[Start of section]
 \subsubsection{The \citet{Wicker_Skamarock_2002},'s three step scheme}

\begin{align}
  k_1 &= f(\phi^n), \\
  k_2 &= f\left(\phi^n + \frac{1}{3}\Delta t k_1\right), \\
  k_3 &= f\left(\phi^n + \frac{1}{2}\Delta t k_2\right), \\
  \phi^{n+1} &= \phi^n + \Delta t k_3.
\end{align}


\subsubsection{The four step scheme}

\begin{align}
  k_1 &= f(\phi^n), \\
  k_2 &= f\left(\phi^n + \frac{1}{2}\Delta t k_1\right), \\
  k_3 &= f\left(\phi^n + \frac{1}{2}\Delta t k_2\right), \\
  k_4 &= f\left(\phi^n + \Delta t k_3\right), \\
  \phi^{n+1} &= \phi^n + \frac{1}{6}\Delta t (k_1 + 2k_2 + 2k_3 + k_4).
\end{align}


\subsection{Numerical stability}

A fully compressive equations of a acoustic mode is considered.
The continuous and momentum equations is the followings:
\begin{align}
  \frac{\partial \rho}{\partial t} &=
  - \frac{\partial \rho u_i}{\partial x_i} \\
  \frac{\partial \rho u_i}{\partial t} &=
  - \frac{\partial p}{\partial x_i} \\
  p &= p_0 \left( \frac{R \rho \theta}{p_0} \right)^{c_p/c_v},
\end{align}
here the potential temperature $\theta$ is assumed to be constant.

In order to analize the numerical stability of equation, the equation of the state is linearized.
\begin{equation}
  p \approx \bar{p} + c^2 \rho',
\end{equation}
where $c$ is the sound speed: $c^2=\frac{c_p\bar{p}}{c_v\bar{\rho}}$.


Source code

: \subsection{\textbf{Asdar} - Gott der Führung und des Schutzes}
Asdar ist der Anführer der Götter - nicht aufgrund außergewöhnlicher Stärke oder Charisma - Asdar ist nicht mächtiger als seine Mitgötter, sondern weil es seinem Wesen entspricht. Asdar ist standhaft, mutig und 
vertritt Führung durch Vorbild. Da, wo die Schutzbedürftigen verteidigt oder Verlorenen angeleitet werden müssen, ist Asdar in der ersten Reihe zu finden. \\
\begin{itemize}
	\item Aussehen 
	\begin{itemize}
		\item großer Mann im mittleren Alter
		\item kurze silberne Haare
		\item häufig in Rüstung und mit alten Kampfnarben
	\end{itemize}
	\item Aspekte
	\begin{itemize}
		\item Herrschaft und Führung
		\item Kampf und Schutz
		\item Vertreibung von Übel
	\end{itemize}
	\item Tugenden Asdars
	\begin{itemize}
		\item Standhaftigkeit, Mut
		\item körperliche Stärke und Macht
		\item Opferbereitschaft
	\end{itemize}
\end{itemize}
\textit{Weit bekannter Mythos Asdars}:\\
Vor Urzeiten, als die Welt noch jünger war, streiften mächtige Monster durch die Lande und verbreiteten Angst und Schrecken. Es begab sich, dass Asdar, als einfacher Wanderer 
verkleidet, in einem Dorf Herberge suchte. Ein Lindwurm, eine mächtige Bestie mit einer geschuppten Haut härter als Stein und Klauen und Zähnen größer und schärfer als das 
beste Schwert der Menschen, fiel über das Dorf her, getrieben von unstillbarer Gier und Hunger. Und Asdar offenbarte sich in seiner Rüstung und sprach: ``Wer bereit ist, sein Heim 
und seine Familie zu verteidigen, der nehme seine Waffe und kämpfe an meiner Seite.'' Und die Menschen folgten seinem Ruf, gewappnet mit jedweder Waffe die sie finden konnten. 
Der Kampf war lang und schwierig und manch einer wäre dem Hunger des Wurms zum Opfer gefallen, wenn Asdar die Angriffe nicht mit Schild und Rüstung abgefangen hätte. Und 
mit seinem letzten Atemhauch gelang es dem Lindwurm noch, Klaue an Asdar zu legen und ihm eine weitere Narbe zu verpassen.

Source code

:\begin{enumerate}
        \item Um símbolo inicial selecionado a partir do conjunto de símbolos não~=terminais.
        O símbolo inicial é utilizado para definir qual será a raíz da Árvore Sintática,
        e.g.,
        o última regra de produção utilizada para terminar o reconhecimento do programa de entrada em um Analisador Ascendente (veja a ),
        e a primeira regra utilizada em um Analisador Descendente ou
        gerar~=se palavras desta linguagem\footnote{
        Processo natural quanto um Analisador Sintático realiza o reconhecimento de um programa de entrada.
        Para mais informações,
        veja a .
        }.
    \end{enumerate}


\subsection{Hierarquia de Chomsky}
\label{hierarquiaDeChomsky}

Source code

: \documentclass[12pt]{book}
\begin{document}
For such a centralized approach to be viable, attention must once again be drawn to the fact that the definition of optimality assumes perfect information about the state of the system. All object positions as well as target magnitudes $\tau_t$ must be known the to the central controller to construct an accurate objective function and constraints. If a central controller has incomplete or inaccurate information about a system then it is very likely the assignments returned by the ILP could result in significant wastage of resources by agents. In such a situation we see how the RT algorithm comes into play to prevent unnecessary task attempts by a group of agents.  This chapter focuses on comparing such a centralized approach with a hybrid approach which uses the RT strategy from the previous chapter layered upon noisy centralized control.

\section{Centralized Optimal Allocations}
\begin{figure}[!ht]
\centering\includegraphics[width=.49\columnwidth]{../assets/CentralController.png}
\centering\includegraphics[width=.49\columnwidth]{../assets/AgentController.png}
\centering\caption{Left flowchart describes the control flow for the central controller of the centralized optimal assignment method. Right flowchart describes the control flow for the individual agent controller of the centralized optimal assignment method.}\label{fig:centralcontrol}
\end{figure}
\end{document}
[End of section]
=== TASK BRIEF ===
For the records above, state how many lines contain "Delta". Add nothing to the number.

=== RESPONSE AREA ===
7